RECORDS SUPPLIED:
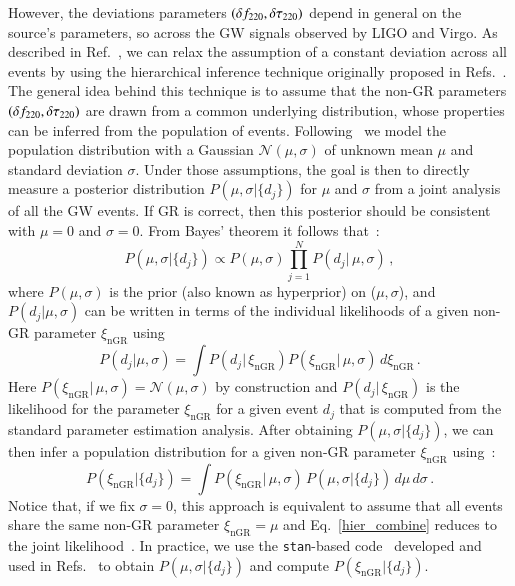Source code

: However,  the deviations parameters $(\delta f_{\text{220}},\delta \tau_{\text{220}})$ depend in general on the source's parameters, so  across the GW signals observed by LIGO and Virgo.
As described in Ref.~\cite{Abbott:2020jks}, we can relax the assumption of a constant deviation across all events by using the hierarchical inference technique originally proposed in Refs.~\cite{Zimmerman:2019wzo,Isi:2019asy}. The general idea behind this technique is to assume that the non-GR parameters $(\delta f_{\text{220}},\delta \tau_{\text{220}})$ are drawn from a common underlying distribution, whose properties can be inferred from the population of events. Following~\cite{Zimmerman:2019wzo,Isi:2019asy,Abbott:2020jks} we model the population distribution with a Gaussian  $\mathcal{N}(\mu,\sigma)$ of unknown mean $\mu$ and standard deviation $\sigma$. Under those assumptions, the goal is then to directly measure a posterior distribution $P(\mu, \sigma |  \{d_j\}) $ for $\mu$ and $\sigma$ from a joint analysis of all the GW events. If GR is correct, then this posterior should be consistent with $\mu=0$ and $\sigma=0$. From Bayes' theorem it follows that~\cite{Isi:2019asy}:
%
\begin{equation}
P(\mu, \sigma |  \{d_j\}) \propto P(\mu,\sigma)\prod _{j=1}^N P(d_j |\, \mu, \sigma) \,,
\end{equation}
%
where $P(\mu,\sigma)$ is the prior (also known as hyperprior) on ($\mu,\sigma$), and $P(d_j | \mu, \sigma) $ can be written in terms of the individual likelihoods of a given non-GR parameter $\xi_{\text{nGR}}$ using~\cite{Isi:2019asy}
%
\begin{equation}
P(d_j | \mu, \sigma) = \int P(d_j |\, \xi_{\text{nGR}})  P(\xi_{\text{nGR}} |\, \mu, \sigma) \,d\xi_{\text{nGR}} \,.
\end{equation}
%
Here $P(\xi_{\text{nGR}} | \,\mu, \sigma) = \mathcal{N}(\mu,\sigma)$ by construction and $P(d_j |\, \xi_{\text{nGR}})$ is the likelihood for the parameter $\xi_{\text{nGR}}$ for a given event $d_j$ that is computed from the standard parameter estimation analysis. After obtaining $P(\mu, \sigma |  \{d_j\})$, we can then infer a population distribution for a given non-GR parameter $\xi_{\text{nGR}}$ using~\cite{Isi:2019asy}:
%
\begin{equation}\label{hier_combine}
P(\xi_{\text{nGR}} | \{d_j\}) = \int P(\xi_{\text{nGR}} |\, \mu, \sigma)\,P(\mu, \sigma |  \{d_j\})\,d\mu\,d\sigma \,.
\end{equation}
%
Notice that, if we fix $\sigma=0$, this approach is equivalent to assume that all events share the same non-GR parameter $\xi_{\text{nGR}} =\mu$ and Eq.~\eqref{hier_combine} reduces to the joint likelihood~\cite{Zimmerman:2019wzo}. In practice, we use the \texttt{stan}-based code~\cite{stan} developed and used in Refs.~\cite{Isi:2019asy,Abbott:2020jks} to obtain $P(\mu, \sigma |  \{d_j\}) $ and compute $P(\xi_{\text{nGR}} | \{d_j\})$.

DESCRIPTION OF THE TASK:
The lines from the start of the data through the line that contains "LIGO and Virgo." are to be returned exactly, please, with both ends included and every picture left out.

ANSWER SPACE:
Source code

: However,  the deviations parameters $(\delta f_{\text{220}},\delta \tau_{\text{220}})$ depend in general on the source's parameters, so  across the GW signals observed by LIGO and Virgo.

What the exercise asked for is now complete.